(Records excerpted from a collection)
════
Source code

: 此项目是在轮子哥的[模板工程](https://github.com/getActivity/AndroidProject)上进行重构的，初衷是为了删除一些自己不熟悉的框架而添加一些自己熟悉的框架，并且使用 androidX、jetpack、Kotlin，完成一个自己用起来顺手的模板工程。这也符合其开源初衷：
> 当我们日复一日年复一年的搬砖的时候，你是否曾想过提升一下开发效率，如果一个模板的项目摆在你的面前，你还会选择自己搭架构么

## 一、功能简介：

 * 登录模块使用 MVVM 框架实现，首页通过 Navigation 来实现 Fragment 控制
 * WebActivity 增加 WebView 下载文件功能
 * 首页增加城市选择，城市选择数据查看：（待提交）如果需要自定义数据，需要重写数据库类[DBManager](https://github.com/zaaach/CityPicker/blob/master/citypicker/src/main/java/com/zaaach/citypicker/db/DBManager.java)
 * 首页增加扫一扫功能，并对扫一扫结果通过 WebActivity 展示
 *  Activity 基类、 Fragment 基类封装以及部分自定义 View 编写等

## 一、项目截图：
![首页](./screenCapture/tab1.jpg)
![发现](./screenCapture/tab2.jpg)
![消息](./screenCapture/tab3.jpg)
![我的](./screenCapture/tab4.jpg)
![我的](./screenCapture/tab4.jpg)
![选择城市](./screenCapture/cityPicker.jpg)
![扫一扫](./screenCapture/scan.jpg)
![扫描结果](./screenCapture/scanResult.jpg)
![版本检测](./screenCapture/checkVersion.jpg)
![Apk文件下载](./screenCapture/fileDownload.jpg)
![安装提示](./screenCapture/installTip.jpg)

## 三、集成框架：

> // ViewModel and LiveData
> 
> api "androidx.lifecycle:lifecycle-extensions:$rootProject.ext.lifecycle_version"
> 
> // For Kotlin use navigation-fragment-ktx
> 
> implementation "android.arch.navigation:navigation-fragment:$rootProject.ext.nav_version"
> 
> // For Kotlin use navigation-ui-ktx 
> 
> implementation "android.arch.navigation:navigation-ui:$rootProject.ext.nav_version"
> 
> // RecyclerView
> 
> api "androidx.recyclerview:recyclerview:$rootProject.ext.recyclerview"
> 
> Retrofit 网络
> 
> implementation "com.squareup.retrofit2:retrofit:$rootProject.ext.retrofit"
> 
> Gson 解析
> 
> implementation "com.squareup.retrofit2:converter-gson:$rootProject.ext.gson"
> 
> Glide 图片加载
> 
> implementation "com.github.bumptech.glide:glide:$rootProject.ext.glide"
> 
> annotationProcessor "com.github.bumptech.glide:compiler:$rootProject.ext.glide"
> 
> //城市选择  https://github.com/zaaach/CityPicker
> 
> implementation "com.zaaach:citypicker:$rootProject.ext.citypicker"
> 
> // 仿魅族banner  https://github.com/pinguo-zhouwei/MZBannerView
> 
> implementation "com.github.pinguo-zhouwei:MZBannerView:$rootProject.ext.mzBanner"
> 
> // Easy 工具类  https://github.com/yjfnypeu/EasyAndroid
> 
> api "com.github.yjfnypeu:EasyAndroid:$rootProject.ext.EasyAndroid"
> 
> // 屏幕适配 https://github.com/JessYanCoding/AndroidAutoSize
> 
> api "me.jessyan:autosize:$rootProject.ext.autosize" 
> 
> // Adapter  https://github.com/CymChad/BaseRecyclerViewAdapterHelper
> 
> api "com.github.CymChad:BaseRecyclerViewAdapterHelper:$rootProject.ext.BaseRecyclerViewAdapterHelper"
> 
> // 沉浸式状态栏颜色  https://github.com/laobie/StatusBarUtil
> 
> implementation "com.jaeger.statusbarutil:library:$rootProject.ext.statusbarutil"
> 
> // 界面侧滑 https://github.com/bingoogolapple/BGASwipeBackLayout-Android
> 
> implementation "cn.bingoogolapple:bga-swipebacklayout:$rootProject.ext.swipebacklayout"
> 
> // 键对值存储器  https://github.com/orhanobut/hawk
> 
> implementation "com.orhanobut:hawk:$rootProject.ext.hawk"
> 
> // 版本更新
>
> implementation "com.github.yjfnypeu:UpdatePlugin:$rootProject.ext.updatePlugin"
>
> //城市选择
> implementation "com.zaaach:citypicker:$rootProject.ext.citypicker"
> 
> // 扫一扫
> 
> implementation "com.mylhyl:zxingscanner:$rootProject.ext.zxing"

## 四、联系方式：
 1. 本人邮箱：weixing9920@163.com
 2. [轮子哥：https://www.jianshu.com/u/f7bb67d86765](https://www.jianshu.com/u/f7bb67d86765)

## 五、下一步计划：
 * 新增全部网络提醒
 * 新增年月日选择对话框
════
> Work to be completed: Would you report every line of the entries above containing the word "BaseRecyclerViewAdapterHelper"?

> Task answer:
> // Adapter  https://github.com/CymChad/BaseRecyclerViewAdapterHelper
> api "com.github.CymChad:BaseRecyclerViewAdapterHelper:$rootProject.ext.BaseRecyclerViewAdapterHelper"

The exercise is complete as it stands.